I can’t run around to the back of the image, for instance. With both motion control & 3D, the problem is that it strives to create a more robust virtual environment for me to interact with, but in doing so, just makes the limitations all the more dramatic.
Does that mean that I don’t think they should be pushing this tech forward? I absolutely think that they should. Personally, I’m really interested in Move & Kinect, and will almost certainly get them both. 3D I don’t care so much for. But I think until someone invents something that projects images directly into your optic nerve & stimulates your neurons to believe you’re actually interacting with something physical, these new technologies are fun toys, but don’t really enhance the sense of immersion in the world.

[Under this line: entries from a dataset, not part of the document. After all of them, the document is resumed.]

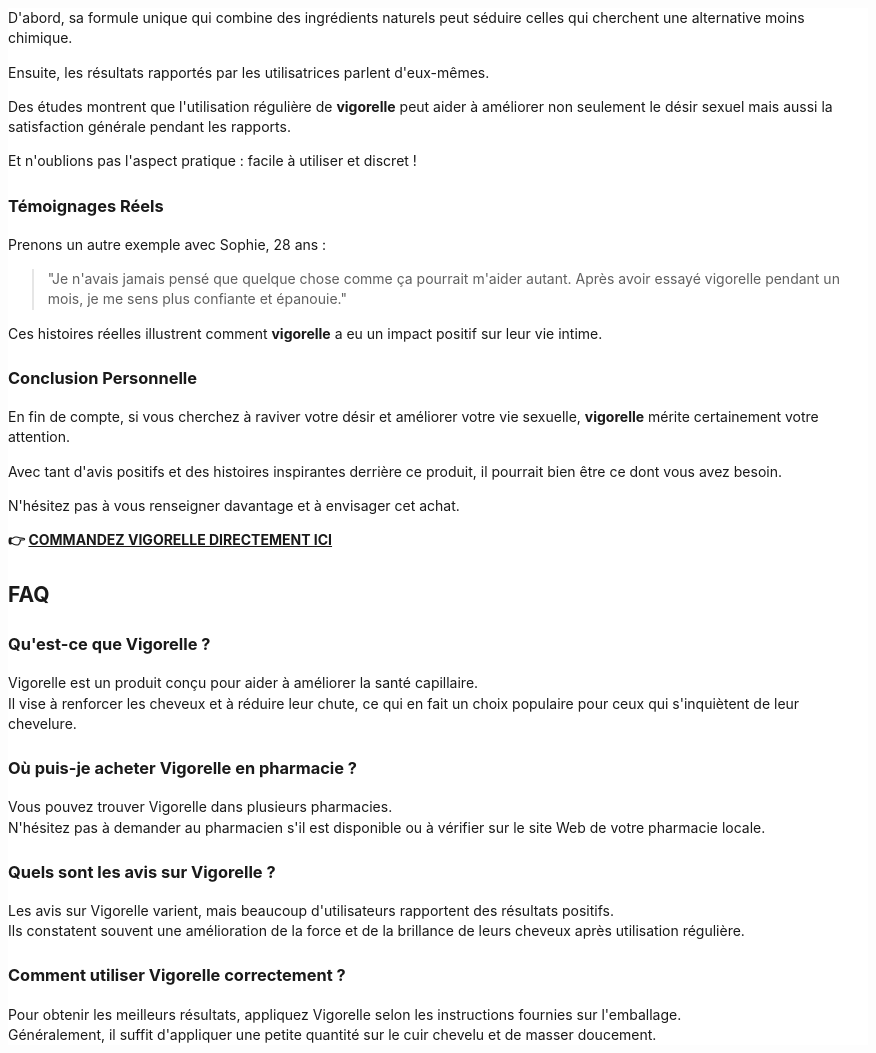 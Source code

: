 D'abord, sa formule unique qui combine des ingrédients naturels peut séduire celles qui cherchent une alternative moins chimique.

Ensuite, les résultats rapportés par les utilisatrices parlent d'eux-mêmes. 

Des études montrent que l'utilisation régulière de **vigorelle** peut aider à améliorer non seulement le désir sexuel mais aussi la satisfaction générale pendant les rapports.

Et n'oublions pas l'aspect pratique : facile à utiliser et discret !

### Témoignages Réels

Prenons un autre exemple avec Sophie, 28 ans :

> "Je n'avais jamais pensé que quelque chose comme ça pourrait m'aider autant. Après avoir essayé vigorelle pendant un mois, je me sens plus confiante et épanouie."

Ces histoires réelles illustrent comment **vigorelle** a eu un impact positif sur leur vie intime.

### Conclusion Personnelle

En fin de compte, si vous cherchez à raviver votre désir et améliorer votre vie sexuelle, **vigorelle** mérite certainement votre attention.

Avec tant d'avis positifs et des histoires inspirantes derrière ce produit, il pourrait bien être ce dont vous avez besoin.

N'hésitez pas à vous renseigner davantage et à envisager cet achat.



**👉 [COMMANDEZ VIGORELLE DIRECTEMENT ICI](https://gchaffi.com/inje4i6Z)**

## FAQ

### Qu'est-ce que Vigorelle ?

Vigorelle est un produit conçu pour aider à améliorer la santé capillaire.  
Il vise à renforcer les cheveux et à réduire leur chute, ce qui en fait un choix populaire pour ceux qui s'inquiètent de leur chevelure.

### Où puis-je acheter Vigorelle en pharmacie ?

Vous pouvez trouver Vigorelle dans plusieurs pharmacies.  
N'hésitez pas à demander au pharmacien s'il est disponible ou à vérifier sur le site Web de votre pharmacie locale.

### Quels sont les avis sur Vigorelle ?

Les avis sur Vigorelle varient, mais beaucoup d'utilisateurs rapportent des résultats positifs.  
Ils constatent souvent une amélioration de la force et de la brillance de leurs cheveux après utilisation régulière.

### Comment utiliser Vigorelle correctement ?

Pour obtenir les meilleurs résultats, appliquez Vigorelle selon les instructions fournies sur l'emballage.  
Généralement, il suffit d'appliquer une petite quantité sur le cuir chevelu et de masser doucement.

Where was I going with this?
The point is actually kind of simple – and I wish that MS/Sony/Nintendo really “got it”, but they seem to have missed it entirely, and it’s why Apple/webOS/Android are going to sucking users (and money) out of the “traditional” game industry at a rapidly increasing rate.
The social aspect of gaming is important, and the ability to play *anywhere* has tremendous value. Nintendo has a great success in the DS as a mobile device, but as a connected device, it’s a worthless piece of garbage. With the new wave of mobile devices, you can play anywhere with *real people you actually like*. To be up-front, honest, and kind of crass about it, I can jump online and play with other human beings who are spread out all over the country in the few minutes it takes to go to the bathroom. No matter where that bathroom is.
Think about how insane that would have sounded even two years ago.
The future of gaming isn’t 3D or motion control that you use while sitting in front of a television at home. The 3D you’ll be interacting with is the real world. The motion control is you moving in it. Add to that the social element of being connected to anyone you want at any time. And it’s not Move, Kinect or 3D TVs that will make that happen. It’s the phone in your pocket that will be your window into a new world of play.
If what you say is true about feedback and interaction, I better start developing Wii Miming before someone beats me to the punch. It’ll make millions!
The part of 3D that I most look forward to is greater legibility of depth. Example: in one of those ridiculous “Iwata Asks” interviews they recognize the difficulty of jumping mario onto a tree stump or fence post in 64/sunshine/galaxy/2, and they claim that the 3D display helps a lot with this.
The parts I’m *not* as excited about are the immersion-breakers you discuss. I think I’ll find myself moving my head around, expecting the game to respond.
Recent videogames (and 3D movies) incorporate focal depth, wherein objects around a specific distance from the viewer are in focus and other depths are blurry. The downside with this is that the game/movie is in charge of which part of the scene is in focus, *not* your brain. It’s generally not a problem for 2D displays, but it can be with 3D. Little muscles move your eyes slightly inward and outward, trying to bring other depths into focus, and they can’t. At worst, this results in headache/fatigue; for me it’s just disappointing.
Bring on the multiplayer gaming-while-pooing revolution!
JRR – that revolution is already here! QRANK is a great example of that kind of game. Simple, but perfect for what it is.
I completely agree about the focal depth issue with 3D – you can’t guarantee someone’s looking at a particular spot, so futzing with the focus seems like a recipe for disaster. Games like Uncharted are able to get away with it, because they assume the user’s looking at (or near) the targeting reticle, and the focus is a representation of what the on-screen character is seeing, so it’s a little more forgivable.